By Martha Kerr
New York AUG 24, 2007 (Reuters Health) - Aggressive endometrial cancers that develop in breast cancer patients using adjuvant tamoxifen can be managed successfully with surgery, Canadian investigators report. The treatment success rate is equal to that of endometrial cancers not associated with tamoxifen.
"It has been recognized for more than ten years that patients receiving tamoxifen have a risk of about 1-2 cases per 1000 women treated per year of developing endometrial cancer. However ... the benefits of tamoxifen outweigh the risks, and it continues to be commonly used," investigator Dr. Ivo A. Olivotto commented in an interview with Reuters Health.
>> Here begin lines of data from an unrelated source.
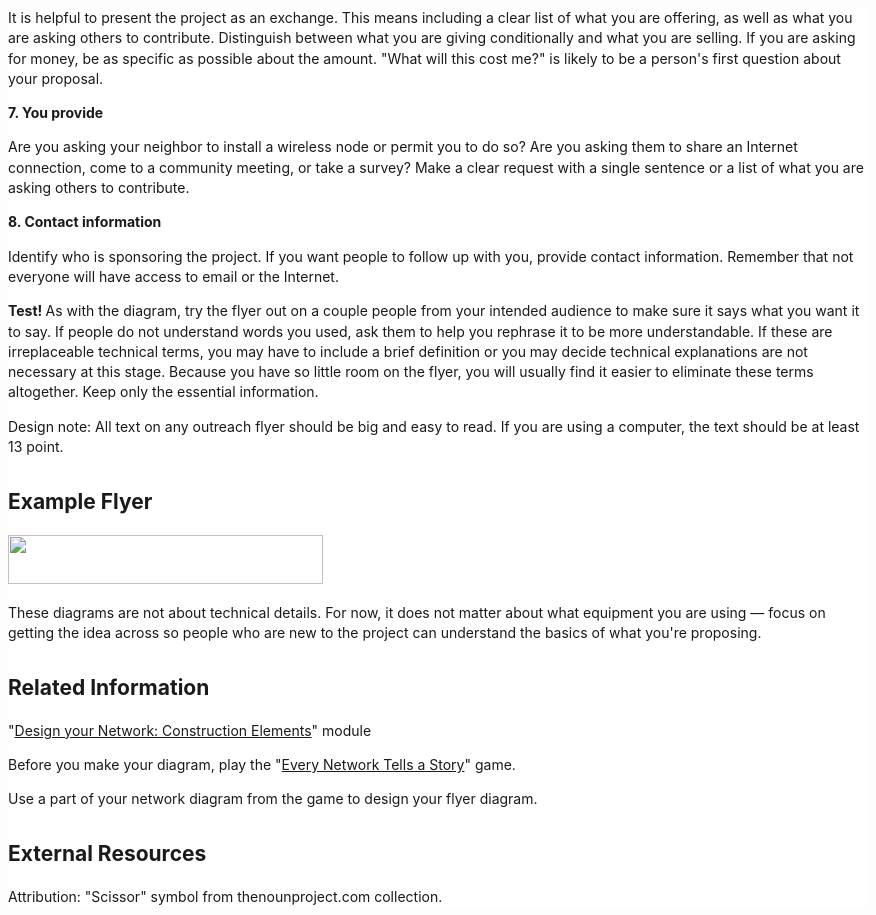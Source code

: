 <p>It is helpful to present the project as an exchange. This means including a clear list of what you are offering, as well as what you are asking others to contribute. Distinguish between what you are giving conditionally and what you are selling. If you are asking for money, be as specific as possible about the amount. "What will this cost me?" is likely to be a person's first question about your proposal.</p>

<p><strong>7. You provide</strong></p>

<p>Are you asking your neighbor to install a wireless node or permit you to do so? Are you asking them to share an Internet connection, come to a community meeting, or take a survey? Make a clear request with a single sentence or a list of what you are asking others to contribute.</p>

<p><strong>8. Contact information</strong></p>

<p>Identify who is sponsoring the project. If you want people to follow up with you, provide contact information. Remember that not everyone will have access to email or the Internet.</p>

<p><strong>Test! </strong>As with the diagram, try the flyer out on a couple people from your intended audience to make sure it says what you want it to say. If people do not understand words you used, ask them to help you rephrase it to be more understandable. If these are irreplaceable technical terms, you may have to include a brief definition or you may decide technical explanations are not necessary at this stage. Because you have so little room on the flyer, you will usually find it easier to eliminate these terms altogether. Keep only the essential information.</p>

<p>Design note: All text on any outreach flyer should be big and easy to read. If you are using a computer, the text should be at least 13 point.</p>
</section>

<section id="example-flyer">
<h2>Example Flyer</h2>

<p><a href="/files/get_the_word_out_flyer_design_support003_0.pdf"><img alt="" class="media-image attr__typeof__foaf:Image img__fid__332 img__view_mode__media_original attr__format__media_original" src="/files/CCK_download_icon.png" style="width: 315px; height: 49px;" typeof="foaf:Image" /></a></p>

<p class="tip">These diagrams are not about technical details. For now, it does not matter about what equipment you are using — focus on getting the idea across so people who are new to the project can understand the basics of what you're proposing.</p>
</section>

<section class="related-information" id="related-information">
<h2>Related Information</h2>

<p>"<a class="module" href="/docs/cck/planning/design-your-network-construction-elements">Design your Network: Construction Elements</a>" module</p>

<p>Before you make your diagram, play the "<a href="/docs/cck/planning/design-your-network-every-network-tells-story">Every Network Tells a Story</a>" game.</p>

<p>Use a part of your network diagram from the game to design your flyer diagram.</p>
</section>

<section class="external-resources" id="external-resources">
<h2>External Resources</h2>

<p>Attribution: "Scissor" symbol from thenounproject.com collection.</p>
</section>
Dr. Olivotto and colleagues at the University of British Columbia in Victoria identified 163 women in the British Columbia Cancer Agency registry who had been diagnosed with breast cancer between 1988 and 1999 and who developed a subsequent endometrial cancer. Of these, 90 women (55%) had a history of tamoxifen treatment. Median follow-up was 9.4 years.
Aggressive endometrial cancers occurred in 28% of the women with a history of tamoxifen treatment compared with 14% of those who did not receive tamoxifen, the investigators report in the July 1st issue of Cancer.
Endometrial cancers were treated by hysterectomy and oophorectomy in 99% of cases, regardless of the nature of the malignancy. Pelvic control was similar in both tamoxifen-treated women and those who had not received tamoxifen.
Endometrial cancer-specific survival rates at 10 years were the same at 82% in the two groups, and overall survival rates at 10 years were 69% and 66% for tamoxifen- and non-tamoxifen-treated women, respectively.
"The study found that the chance of cure of the endometrial cancer was equal, whether the patient had used tamoxifen or not and that, as expected, the chance of dying of breast cancer was lower among women who used tamoxifen," Dr. Olivotto said.
"Based on the current study, the endometrial cancer, should it develop in a woman on tamoxifen, should be treated the same as any other endometrial cancer... generally with a hysterectomy," Dr. Olivotto said. No special additional testing is recommended for women on tamoxifen, added.
"This study does not raise new concerns about the use of tamoxifen. If anything, it is reassuring that patients who do develop endometrial cancer have no greater risk of death than if the endometrial cancer had developed spontaneously," Dr. Olivotto"s group concluded.